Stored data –
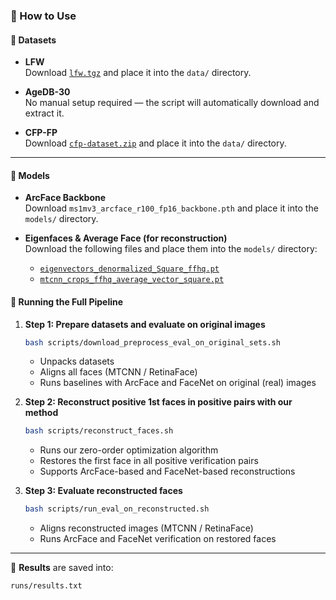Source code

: ### 🔧 How to Use

#### 📁 Datasets

- **LFW**  
  Download [`lfw.tgz`](https://www.kaggle.com/datasets/ashfaqsyed/labelled-faces-in-the-wild) and place it into the `data/` directory.

- **AgeDB-30**  
  No manual setup required — the script will automatically download and extract it.

- **CFP-FP**  
  Download [`cfp-dataset.zip`](http://www.cfpw.io/) and place it into the `data/` directory.

---

#### 🧠 Models

- **ArcFace Backbone**  
  Download `ms1mv3_arcface_r100_fp16_backbone.pth` and place it into the `models/` directory.

- **Eigenfaces & Average Face (for reconstruction)**  
  Download the following files and place them into the `models/` directory:
  
  - [`eigenvectors_denormalized_Square_ffhq.pt`](https://drive.google.com/file/d/1h7F0_iZl7R9Uh5MnKDqvfE3oF8Loh5Rg/view?usp=sharing)
  - [`mtcnn_crops_ffhq_average_vector_square.pt`](https://drive.google.com/file/d/1uv3ZxsVWeCOObjYh86to_CqOVbiwjlef/view?usp=sharing)
 

#### 🚀 Running the Full Pipeline

1. **Step 1: Prepare datasets and evaluate on original images**
   ```bash
   bash scripts/download_preprocess_eval_on_original_sets.sh
   ```
   - Unpacks datasets
   - Aligns all faces (MTCNN / RetinaFace)
   - Runs baselines with ArcFace and FaceNet on original (real) images

2. **Step 2: Reconstruct positive 1st faces in positive pairs with our method**
   ```bash
   bash scripts/reconstruct_faces.sh
   ```
   - Runs our zero-order optimization algorithm
   - Restores the first face in all positive verification pairs
   - Supports ArcFace-based and FaceNet-based reconstructions

3. **Step 3: Evaluate reconstructed faces**
   ```bash
   bash scripts/run_eval_on_reconstructed.sh
   ```
   - Aligns reconstructed images (MTCNN / RetinaFace)
   - Runs ArcFace and FaceNet verification on restored faces

---

📝 **Results** are saved into:
```
runs/results.txt
```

PROBLEM DETAILS – Return every record exactly, without the pictures.

SOLUTION FOR THIS EXERCISE –
Source code

: ### 🔧 How to Use

#### 📁 Datasets

- **LFW**  
  Download [`lfw.tgz`](https://www.kaggle.com/datasets/ashfaqsyed/labelled-faces-in-the-wild) and place it into the `data/` directory.

- **AgeDB-30**  
  No manual setup required — the script will automatically download and extract it.

- **CFP-FP**  
  Download [`cfp-dataset.zip`](http://www.cfpw.io/) and place it into the `data/` directory.

---

#### 🧠 Models

- **ArcFace Backbone**  
  Download `ms1mv3_arcface_r100_fp16_backbone.pth` and place it into the `models/` directory.

- **Eigenfaces & Average Face (for reconstruction)**  
  Download the following files and place them into the `models/` directory:
  
  - [`eigenvectors_denormalized_Square_ffhq.pt`](https://drive.google.com/file/d/1h7F0_iZl7R9Uh5MnKDqvfE3oF8Loh5Rg/view?usp=sharing)
  - [`mtcnn_crops_ffhq_average_vector_square.pt`](https://drive.google.com/file/d/1uv3ZxsVWeCOObjYh86to_CqOVbiwjlef/view?usp=sharing)
 

#### 🚀 Running the Full Pipeline

1. **Step 1: Prepare datasets and evaluate on original images**
   ```bash
   bash scripts/download_preprocess_eval_on_original_sets.sh
   ```
   - Unpacks datasets
   - Aligns all faces (MTCNN / RetinaFace)
   - Runs baselines with ArcFace and FaceNet on original (real) images

2. **Step 2: Reconstruct positive 1st faces in positive pairs with our method**
   ```bash
   bash scripts/reconstruct_faces.sh
   ```
   - Runs our zero-order optimization algorithm
   - Restores the first face in all positive verification pairs
   - Supports ArcFace-based and FaceNet-based reconstructions

3. **Step 3: Evaluate reconstructed faces**
   ```bash
   bash scripts/run_eval_on_reconstructed.sh
   ```
   - Aligns reconstructed images (MTCNN / RetinaFace)
   - Runs ArcFace and FaceNet verification on restored faces

---

📝 **Results** are saved into:
```
runs/results.txt
```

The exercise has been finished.